I was able to fix my repos using a combination git-filter-repo and git interactive rebase.
Git-filter-repo took care of deleting and/or renaming files throughout the entire git repo history. An interactive git rebase allowed me to delete a couple leftover commits that were no longer needed. I created a new repo in Github & pushed the new local repo to it. I kept the old Github repo as a backup.
I discovered a few things along the way - hopefully this will help somebody.

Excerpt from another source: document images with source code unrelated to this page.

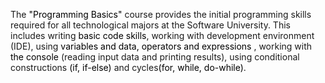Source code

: The <span style="color: black">"Programming Basics"</span> course provides the initial programming skills required for all technological majors at the Software University. This includes writing <span style="color: black">basic code skills</span>, working with development environment (IDE), using <span style="color: black">variables and data, operators and expressions</span> , working with <span style="color: black">the console</span> (reading input data and printing results), using conditional constructions <span style="color: black">(if, if-else)</span> and cycles<span style="color: black">(for, while, do-while)</span>.
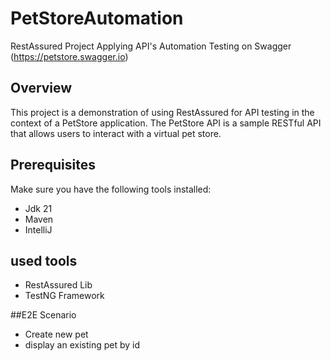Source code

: # PetStoreAutomation
RestAssured Project Applying API's Automation Testing on Swagger (https://petstore.swagger.io)

## Overview

This project is a demonstration of using RestAssured for API testing in the context of a PetStore application. The PetStore API is a sample RESTful API that allows users to interact with a virtual pet store.

## Prerequisites

Make sure you have the following tools installed:

- Jdk 21
- Maven
- IntelliJ

## used tools 
- RestAssured Lib
- TestNG Framework
  
##E2E Scenario 
- Create new pet
- display an existing pet by id
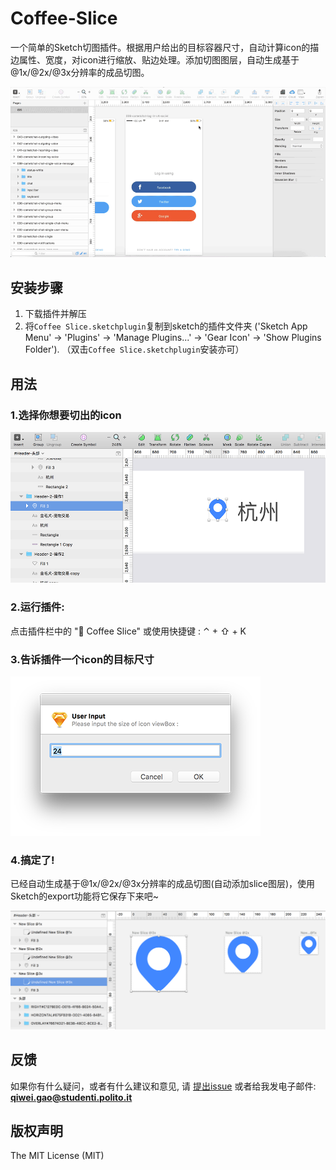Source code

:Coffee-Slice
===========

一个简单的Sketch切图插件。根据用户给出的目标容器尺寸，自动计算icon的描边属性、宽度，对icon进行缩放、贴边处理。添加切图图层，自动生成基于@1x/@2x/@3x分辨率的成品切图。

   ![demo](https://github.com/KivyGogh/Coffee-Slice/blob/master/img/demo.gif)

## 安装步骤

1. 下载插件并解压
2. 将`Coffee Slice.sketchplugin`复制到sketch的插件文件夹 ('Sketch App Menu' -> 'Plugins' -> 'Manage Plugins...' -> 'Gear Icon' -> 'Show Plugins Folder').
（双击`Coffee Slice.sketchplugin`安装亦可）

## 用法

### 1.选择你想要切出的icon

   ![selection](https://github.com/KivyGogh/Coffee-Slice/blob/master/img/selectIcon.png)

### 2.运行插件:

 点击插件栏中的 "🙉 Coffee Slice" 或使用快捷键 : ⌃ + ⇧ + K

### 3.告诉插件一个icon的目标尺寸

   ![input size](https://github.com/KivyGogh/Coffee-Slice/blob/master/img/inputSize.png)

### 4.搞定了!

已经自动生成基于@1x/@2x/@3x分辨率的成品切图(自动添加slice图层)，使用Sketch的export功能将它保存下来吧~

   ![readied](https://github.com/KivyGogh/Coffee-Slice/blob/master/img/readied.png)


## 反馈

如果你有什么疑问，或者有什么建议和意见, 请 [提出issue](https://github.com/kivygogh/Coffee-Slice/issues) 或者给我发电子邮件: **qiwei.gao@studenti.polito.it**

## 版权声明

The MIT License (MIT)
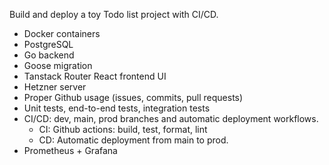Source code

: Build and deploy a toy Todo list project with CI/CD.

- Docker containers
- PostgreSQL
- Go backend
- Goose migration
- Tanstack Router React frontend UI
- Hetzner server
- Proper Github usage (issues, commits, pull requests)
- Unit tests, end-to-end tests, integration tests
- CI/CD: dev, main, prod branches and automatic deployment workflows.
  - CI: Github actions: build, test, format, lint
  - CD: Automatic deployment from main to prod.
- Prometheus + Grafana
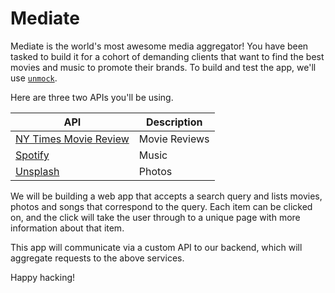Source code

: # Mediate

Mediate is the world's most awesome media aggregator! You have been tasked to build it for a cohort of demanding clients that want to find the best movies and music to promote their brands.  To build and test the app, we'll use [`unmock`](https://githutb.com/unmock/unmock-js).

Here are three two APIs you'll be using.

| API                                                                       | Description   |
| ------------------------------------------------------------------------- | ------------- |
| [NY Times Movie Review](https://developer.nytimes.com/apis)                | Movie Reviews |
| [Spotify](https://developer.spotify.com/documentation/web-api/reference/) | Music         |
| [Unsplash](https://unsplash.com/documentation)                            | Photos        |

We will be building a web app that accepts a search query and lists movies, photos and songs that correspond to the query. Each item can be clicked on, and the click will take the user through to a unique page with more information about that item.

This app will communicate via a custom API to our backend, which will aggregate requests to the above services.

Happy hacking!
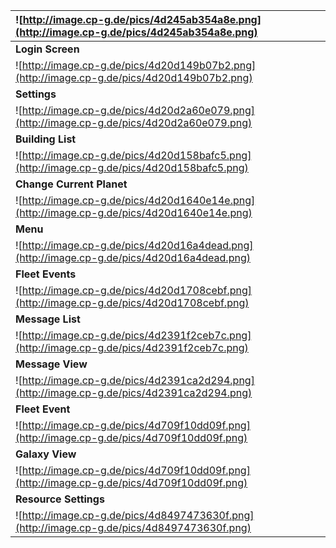 | ![http://image.cp-g.de/pics/4d245ab354a8e.png](http://image.cp-g.de/pics/4d245ab354a8e.png) |
|:--------------------------------------------------------------------------------------------|
| **Login Screen** |
| ![http://image.cp-g.de/pics/4d20d149b07b2.png](http://image.cp-g.de/pics/4d20d149b07b2.png) |
| **Settings** |
|  ![http://image.cp-g.de/pics/4d20d2a60e079.png](http://image.cp-g.de/pics/4d20d2a60e079.png) |
| **Building List** |
| ![http://image.cp-g.de/pics/4d20d158bafc5.png](http://image.cp-g.de/pics/4d20d158bafc5.png) |
| **Change Current Planet** |
|  ![http://image.cp-g.de/pics/4d20d1640e14e.png](http://image.cp-g.de/pics/4d20d1640e14e.png) |
| **Menu** |
| ![http://image.cp-g.de/pics/4d20d16a4dead.png](http://image.cp-g.de/pics/4d20d16a4dead.png) |
| **Fleet Events** |
| ![http://image.cp-g.de/pics/4d20d1708cebf.png](http://image.cp-g.de/pics/4d20d1708cebf.png) |
| **Message List** |
| ![http://image.cp-g.de/pics/4d2391f2ceb7c.png](http://image.cp-g.de/pics/4d2391f2ceb7c.png) |
| **Message View** |
| ![http://image.cp-g.de/pics/4d2391ca2d294.png](http://image.cp-g.de/pics/4d2391ca2d294.png) |
| **Fleet Event** |
| ![http://image.cp-g.de/pics/4d709f10dd09f.png](http://image.cp-g.de/pics/4d709f10dd09f.png) |
| **Galaxy View** |
| ![http://image.cp-g.de/pics/4d709f10dd09f.png](http://image.cp-g.de/pics/4d709f10dd09f.png) |
| **Resource Settings** |
| ![http://image.cp-g.de/pics/4d8497473630f.png](http://image.cp-g.de/pics/4d8497473630f.png) |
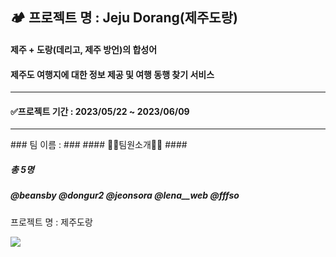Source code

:
## 🏕️ 프로젝트 명 : Jeju Dorang(제주도랑) ##

#### 제주 + 도랑(데리고, 제주 방언)의 합성어 ####
#### 제주도 여행지에 대한 정보 제공 및 여행 동행 찾기 서비스 ####

<hr/>


#### ✅프로젝트 기간 :  2023/05/22 ~ 2023/06/09 ####

<hr/>
### 팀 이름 : ###
#### 👩‍💻팀원소개👨‍💻 ####


##### 총 5명 #####
##### @beansby @dongur2 @jeonsora @lena__web @fffso #####


프로젝트 명 : 제주도랑

 

 <a href="링크"><img src="위에있는뱃지코드"/></a>





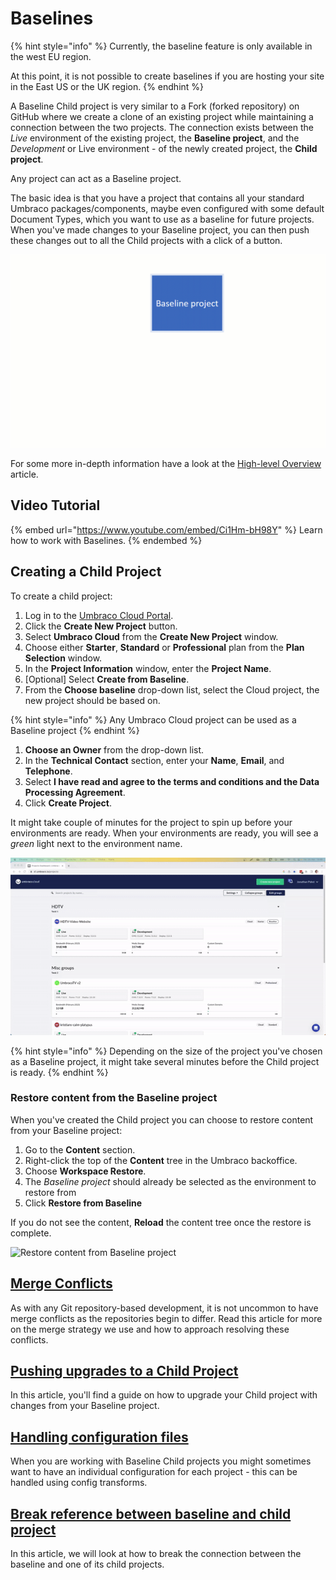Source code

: # Baselines

{% hint style="info" %}
Currently, the baseline feature is only available in the west EU region.

At this point, it is not possible to create baselines if you are hosting your site in the East US or the UK region.
{% endhint %}

A Baseline Child project is very similar to a Fork (forked repository) on GitHub where we create a clone of an existing project while maintaining a connection between the two projects. The connection exists between the _Live_ environment of the existing project, the **Baseline project**, and the _Development_ or Live environment - of the newly created project, the **Child project**.

Any project can act as a Baseline project.

The basic idea is that you have a project that contains all your standard Umbraco packages/components, maybe even configured with some default Document Types, which you want to use as a baseline for future projects. When you've made changes to your Baseline project, you can then push these changes out to all the Child projects with a click of a button.

![Baseline workflow](images/baseline-workflow.gif)

For some more in-depth information have a look at the [High-level Overview](high-level-overview.md) article.

## Video Tutorial

{% embed url="https://www.youtube.com/embed/Ci1Hm-bH98Y" %}
Learn how to work with Baselines.
{% endembed %}

## Creating a Child Project

To create a child project:

1. Log in to the [Umbraco Cloud Portal](https://www.s1.umbraco.io/projects).
2. Click the **Create New Project** button.
3. Select **Umbraco Cloud** from the **Create New Project** window.
4. Choose either **Starter**, **Standard** or **Professional** plan from the **Plan Selection** window.
5. In the **Project Information** window, enter the **Project Name**.
6. \[Optional] Select **Create from Baseline**.
7. From the **Choose baseline** drop-down list, select the Cloud project, the new project should be based on.

{% hint style="info" %}
Any Umbraco Cloud project can be used as a Baseline project
{% endhint %}

1. **Choose an Owner** from the drop-down list.
2. In the **Technical Contact** section, enter your **Name**, **Email**, and **Telephone**.
3. Select **I have read and agree to the terms and conditions and the Data Processing Agreement**.
4. Click **Create Project**.

It might take couple of minutes for the project to spin up before your environments are ready. When your environments are ready, you will see a _green_ light next to the environment name.

![Creating a Baseline child project](images/baseline-creation.gif)

{% hint style="info" %}
Depending on the size of the project you've chosen as a Baseline project, it might take several minutes before the Child project is ready.
{% endhint %}

### Restore content from the Baseline project

When you've created the Child project you can choose to restore content from your Baseline project:

1. Go to the **Content** section.
2. Right-click the top of the **Content** tree in the Umbraco backoffice.
3. Choose **Workspace Restore**.
4. The _Baseline project_ should already be selected as the environment to restore from
5. Click **Restore from Baseline**

If you do not see the content, **Reload** the content tree once the restore is complete.

![Restore content from Baseline project](images/RestoreFromBaseline\_v10.gif)

## [Merge Conflicts](baseline-merge-conflicts.md)

As with any Git repository-based development, it is not uncommon to have merge conflicts as the repositories begin to differ. Read this article for more on the merge strategy we use and how to approach resolving these conflicts.

## [Pushing upgrades to a Child Project](upgrading-child-projects.md)

In this article, you'll find a guide on how to upgrade your Child project with changes from your Baseline project.

## [Handling configuration files](configuration-files.md)

When you are working with Baseline Child projects you might sometimes want to have an individual configuration for each project - this can be handled using config transforms.

## [Break reference between baseline and child project](break-baseline.md)

In this article, we will look at how to break the connection between the baseline and one of its child projects.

1. Installation. Easiest way to install git-filter-repo on a Linux machine: sudo apt install git-filter-repo
2. General paradigm. 'git filter-repo' is acting as - you guessed it - a filter. Loosely speaking, think of it as passing a net through your entire repo history. Only the files caught by the net are operated on. For example, the '--path' option filters by path/filename and keeps only those files that match. They are "caught by the net" so they're the only ones that remain - all others are deleted.
3. Deleting files. Deleting files requires using both the '--path' and the '--invert-paths' options in the same command (i.e. there is no '--delete' option). The '--path' option catches selected files in the net. The '--invert-paths' option inverts what would normally be done with those files. Since they would normally be kept, they are instead deleted. For example, to delete the file 'january.txt' you would use git filter-repo --path january.txt --invert-paths
.
4. Must specify full path. 'git filter-repo' needs the full path, starting just below the repo name. Suppose I want to delete the file 'repo_name/dir1/dir2/january.txt'. If I navigate to dir2 and type git filter-repo --path january.txt --invert-paths
, the file will NOT be deleted. That's because it's only looking under repo_name/ (i.e. it's looking for the file 'repo_name/january.txt' instead of 'repo_name/dir1/dir2/january.txt'). The correct command would be git filter-repo --path dir1/dir2/january.txt --invert-paths
.
5. Can't rename filenames with colons ('file:name.txt') 'git filter-repo' cannot rename a file with a colon (:) in its name. The format of the command is git filter-repo --path-rename <oldname:newname>
. Note that there's a colon in the command itself. When one of your file names also contains a colon, git-filter-repo gives an error saying, "...only one colon expected in argument." This
appears to be an inherent limitation of git-filter-repo, rather than relating to whether you're on Linux or Windows (I was on Linux when I tried it).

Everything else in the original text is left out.